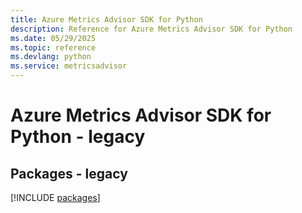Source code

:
 ```yaml
---
title: Azure Metrics Advisor SDK for Python
description: Reference for Azure Metrics Advisor SDK for Python
ms.date: 05/29/2025
ms.topic: reference
ms.devlang: python
ms.service: metricsadvisor
---
```

# Azure Metrics Advisor SDK for Python - legacy
## Packages - legacy
[!INCLUDE [packages](metrics-advisor-index.md)]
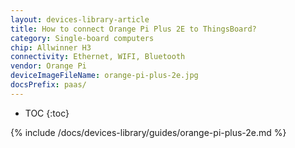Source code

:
 ```yaml
---
layout: devices-library-article
title: How to connect Orange Pi Plus 2E to ThingsBoard?
category: Single-board computers
chip: Allwinner H3
connectivity: Ethernet, WIFI, Bluetooth
vendor: Orange Pi
deviceImageFileName: orange-pi-plus-2e.jpg
docsPrefix: paas/
---
```



* TOC
{:toc}

{% include /docs/devices-library/guides/orange-pi-plus-2e.md %}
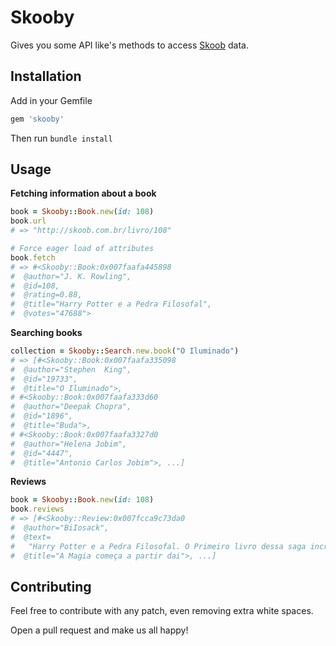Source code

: Skooby
=====

Gives you some API like's methods to access [Skoob](http://skoob.com.br/) data.

Installation
------------

Add in your Gemfile

```ruby
gem 'skooby'
```

Then run `bundle install`

Usage
-----

**Fetching information about a book**
```ruby
book = Skooby::Book.new(id: 108)
book.url
# => "http://skoob.com.br/livro/108"

# Force eager load of attributes
book.fetch
# => #<Skooby::Book:0x007faafa445898
#  @author="J. K. Rowling",
#  @id=108,
#  @rating=0.88,
#  @title="Harry Potter e a Pedra Filosofal",
#  @votes="47688">
```

**Searching books**
```ruby
collection = Skooby::Search.new.book("O Iluminado")
# => [#<Skooby::Book:0x007faafa335098
#  @author="Stephen  King",
#  @id="19733",
#  @title="O Iluminado">,
# #<Skooby::Book:0x007faafa333d60
#  @author="Deepak Chopra",
#  @id="1896",
#  @title="Buda">,
# #<Skooby::Book:0x007faafa3327d0
#  @author="Helena Jobim",
#  @id="4447",
#  @title="Antonio Carlos Jobim">, ...]
```

**Reviews**
```ruby
book = Skooby::Book.new(id: 108)
book.reviews
# => [#<Skooby::Review:0x007fcca9c73da0
#  @author="BiIosack",
#  @text=
#   "Harry Potter e a Pedra Filosofal. O Primeiro livro dessa saga incrível. A magia começa a partir dai.\r\nVários 'Potterheads' (fãs de Harry Potter) nasceram depois de conhecer essa obra incrível, escrita por J.K Rowling. Vale a pena conferir essa aventura. Você vai se emocionar, chorar e sorrir com essa historia maravilhosa...",
#  @title="A Magia começa a partir dai">, ...]
```

Contributing
------------

Feel free to contribute with any patch, even removing extra white spaces.

Open a pull request and make us all happy!
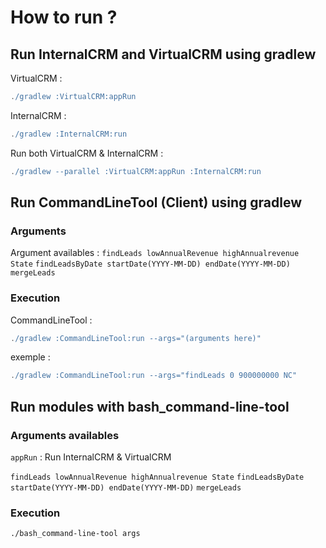 # How to run ?

## Run InternalCRM and VirtualCRM using gradlew

VirtualCRM :
```gradle
./gradlew :VirtualCRM:appRun
```

InternalCRM :
```gradle
./gradlew :InternalCRM:run
```

Run both VirtualCRM & InternalCRM :
```gradle
./gradlew --parallel :VirtualCRM:appRun :InternalCRM:run
```

## Run CommandLineTool (Client) using gradlew

### Arguments

Argument availables :
```findLeads lowAnnualRevenue highAnnualrevenue State```
```findLeadsByDate startDate(YYYY-MM-DD) endDate(YYYY-MM-DD)```
```mergeLeads```

### Execution

CommandLineTool :
```gradle
./gradlew :CommandLineTool:run --args="(arguments here)"
```

exemple :
```gradle
./gradlew :CommandLineTool:run --args="findLeads 0 900000000 NC"
```

## Run modules with bash_command-line-tool

### Arguments availables

`appRun` : Run InternalCRM & VirtualCRM

`findLeads lowAnnualRevenue highAnnualrevenue State`
`findLeadsByDate startDate(YYYY-MM-DD) endDate(YYYY-MM-DD)`
`mergeLeads`

### Execution

```sh
./bash_command-line-tool args
```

----------------------------------------

With every picture left out, print exactly the lines from the one containing "Feel free to" through the final line of the material above.

▸ **TASK SOLUTION**
Feel free to contribute with any patch, even removing extra white spaces.

Open a pull request and make us all happy!
 # How to run ?

## Run InternalCRM and VirtualCRM using gradlew

VirtualCRM :
```gradle
./gradlew :VirtualCRM:appRun
```

InternalCRM :
```gradle
./gradlew :InternalCRM:run
```

Run both VirtualCRM & InternalCRM :
```gradle
./gradlew --parallel :VirtualCRM:appRun :InternalCRM:run
```

## Run CommandLineTool (Client) using gradlew

### Arguments

Argument availables :
```findLeads lowAnnualRevenue highAnnualrevenue State```
```findLeadsByDate startDate(YYYY-MM-DD) endDate(YYYY-MM-DD)```
```mergeLeads```

### Execution

CommandLineTool :
```gradle
./gradlew :CommandLineTool:run --args="(arguments here)"
```

exemple :
```gradle
./gradlew :CommandLineTool:run --args="findLeads 0 900000000 NC"
```

## Run modules with bash_command-line-tool

### Arguments availables

`appRun` : Run InternalCRM & VirtualCRM

`findLeads lowAnnualRevenue highAnnualrevenue State`
`findLeadsByDate startDate(YYYY-MM-DD) endDate(YYYY-MM-DD)`
`mergeLeads`

### Execution

```sh
./bash_command-line-tool args
```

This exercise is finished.